Non-State Actors in Fragile Environments (NSAFE)
The Non-State Actors in Fragile Environments unit (NSAFE) aims to challenge the current approach to extremism and the surrounding environment. The concepts stems from the belief that much of the policy debate about extremism in the West, and the response to it, is dominated by outdated ideas. Policymakers are still fighting the last war and much of today’s scholarship is still stuck in the old paradigm. NSAFE aims to change that, by provoking and guiding a fundamental shift in the way policymakers and policy analysts think about the problem of non-state actors and the policies devised to address it.
In partnership with governments, domestic and foreign, policy influencers, and academics, NSAFE hopes to become a premier source of updating these concepts to provide policy makers and observers with new tools to deal with the increasingly central role of non-state actors. In addition to policy papers and op-eds, the NSAFE team will sponsor collaborative events with key stakeholders, policymakers, Congressional staff, and Government agencies.
Migration and Displacement (MaD)
With over 244 million international migrants globally and over 65.6 million people displaced mainly by conflicts, displacement and migration are among the most pressing topics on the international agenda for policy makers today. Issues surrounding global displacement and migration processes cross manifold intellectual boundaries. Understanding the issue demands insights and methods from a broad array of specialties.

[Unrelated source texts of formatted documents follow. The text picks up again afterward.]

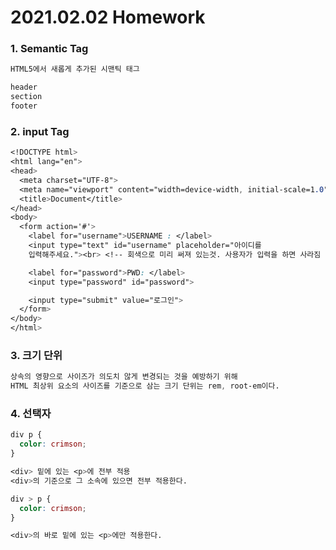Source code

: # 2021.02.02 Homework

### 1. Semantic Tag

```css
HTML5에서 새롭게 추가된 시맨틱 태그

header
section
footer
```



### 2. input Tag

```css
<!DOCTYPE html>
<html lang="en">
<head>
  <meta charset="UTF-8">
  <meta name="viewport" content="width=device-width, initial-scale=1.0">
  <title>Document</title>
</head>
<body>
  <form action='#'>
    <label for="username">USERNAME : </label>
    <input type="text" id="username" placeholder="아이디를
    입력해주세요."><br> <!-- 회색으로 미리 써져 있는것. 사용자가 입력을 하면 사라짐 -->

    <label for="password">PWD: </label>
    <input type="password" id="password">

    <input type="submit" value="로그인">
  </form>
</body>
</html>
```



### 3. 크기 단위

```css
상속의 영향으로 사이즈가 의도치 않게 변경되는 것을 예방하기 위해
HTML 최상위 요소의 사이즈를 기준으로 삼는 크기 단위는 rem, root-em이다.
```



### 4. 선택자

```css
div p {
  color: crimson;
}

<div> 밑에 있는 <p>에 전부 적용
<div>의 기준으로 그 소속에 있으면 전부 적용한다.

div > p {
  color: crimson;
}

<div>의 바로 밑에 있는 <p>에만 적용한다.
```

CGP’s Migration and Displacement Program is therefore a multi-disciplinary program that aims to study the root causes/drivers of displacement and migration and offer expert advice and research, to states, intergovernmental and non-governmental organizations and other stakeholders on innovative policy formulation to meet these evolving challenges. The program is therefore working on a number of projects to facilitate this by engaging with members of the U.S. Government, policymakers in international organizations including the OIC and UN, and individuals directly impacted by forced migration and genocide.